• **INPUT FOR THIS TASK**:

★ ★ ★

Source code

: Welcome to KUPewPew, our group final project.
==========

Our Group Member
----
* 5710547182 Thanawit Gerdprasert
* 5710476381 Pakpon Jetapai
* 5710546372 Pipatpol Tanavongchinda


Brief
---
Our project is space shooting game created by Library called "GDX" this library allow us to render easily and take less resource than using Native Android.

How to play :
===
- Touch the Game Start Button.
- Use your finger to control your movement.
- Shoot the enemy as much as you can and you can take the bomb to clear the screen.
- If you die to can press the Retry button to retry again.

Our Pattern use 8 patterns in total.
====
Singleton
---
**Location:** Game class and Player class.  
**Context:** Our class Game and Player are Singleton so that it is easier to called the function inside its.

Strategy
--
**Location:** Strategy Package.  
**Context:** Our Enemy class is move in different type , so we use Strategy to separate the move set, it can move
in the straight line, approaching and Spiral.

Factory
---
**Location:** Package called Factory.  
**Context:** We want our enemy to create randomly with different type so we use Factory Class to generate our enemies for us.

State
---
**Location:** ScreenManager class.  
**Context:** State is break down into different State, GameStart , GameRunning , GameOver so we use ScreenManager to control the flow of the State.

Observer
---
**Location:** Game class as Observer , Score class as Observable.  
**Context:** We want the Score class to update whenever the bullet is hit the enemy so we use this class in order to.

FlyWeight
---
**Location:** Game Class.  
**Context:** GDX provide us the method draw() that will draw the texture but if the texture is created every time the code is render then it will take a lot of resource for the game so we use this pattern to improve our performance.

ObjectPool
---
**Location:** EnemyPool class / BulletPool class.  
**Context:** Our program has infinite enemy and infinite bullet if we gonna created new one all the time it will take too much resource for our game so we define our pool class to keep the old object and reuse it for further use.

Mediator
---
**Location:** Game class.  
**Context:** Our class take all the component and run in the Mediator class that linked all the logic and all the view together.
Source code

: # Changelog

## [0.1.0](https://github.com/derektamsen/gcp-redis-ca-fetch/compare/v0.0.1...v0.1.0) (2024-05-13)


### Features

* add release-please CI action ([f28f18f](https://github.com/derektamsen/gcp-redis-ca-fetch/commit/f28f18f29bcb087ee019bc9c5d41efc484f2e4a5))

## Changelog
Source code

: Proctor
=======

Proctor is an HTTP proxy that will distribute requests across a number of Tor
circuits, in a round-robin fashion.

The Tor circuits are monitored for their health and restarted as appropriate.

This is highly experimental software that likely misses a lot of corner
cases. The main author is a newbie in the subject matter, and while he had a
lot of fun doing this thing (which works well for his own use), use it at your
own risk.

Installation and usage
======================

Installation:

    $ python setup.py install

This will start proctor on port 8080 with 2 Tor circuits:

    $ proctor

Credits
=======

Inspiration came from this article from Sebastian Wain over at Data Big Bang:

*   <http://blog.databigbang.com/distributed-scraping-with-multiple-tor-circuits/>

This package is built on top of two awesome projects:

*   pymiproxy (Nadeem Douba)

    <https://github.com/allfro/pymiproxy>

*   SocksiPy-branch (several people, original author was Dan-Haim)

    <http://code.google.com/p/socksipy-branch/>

★ ★ ★

• **EXERCISE OBJECTIVE**:
The answer must be an exact copy of the lines from the one containing "cases. The main" through the last line of the records, both included.

• **EXERCISE ANSWER**:
cases. The main author is a newbie in the subject matter, and while he had a
lot of fun doing this thing (which works well for his own use), use it at your
own risk.

Installation and usage
======================

Installation:

    $ python setup.py install

This will start proctor on port 8080 with 2 Tor circuits:

    $ proctor

Credits
=======

Inspiration came from this article from Sebastian Wain over at Data Big Bang:

*   <http://blog.databigbang.com/distributed-scraping-with-multiple-tor-circuits/>

This package is built on top of two awesome projects:

*   pymiproxy (Nadeem Douba)

    <https://github.com/allfro/pymiproxy>

*   SocksiPy-branch (several people, original author was Dan-Haim)

    <http://code.google.com/p/socksipy-branch/>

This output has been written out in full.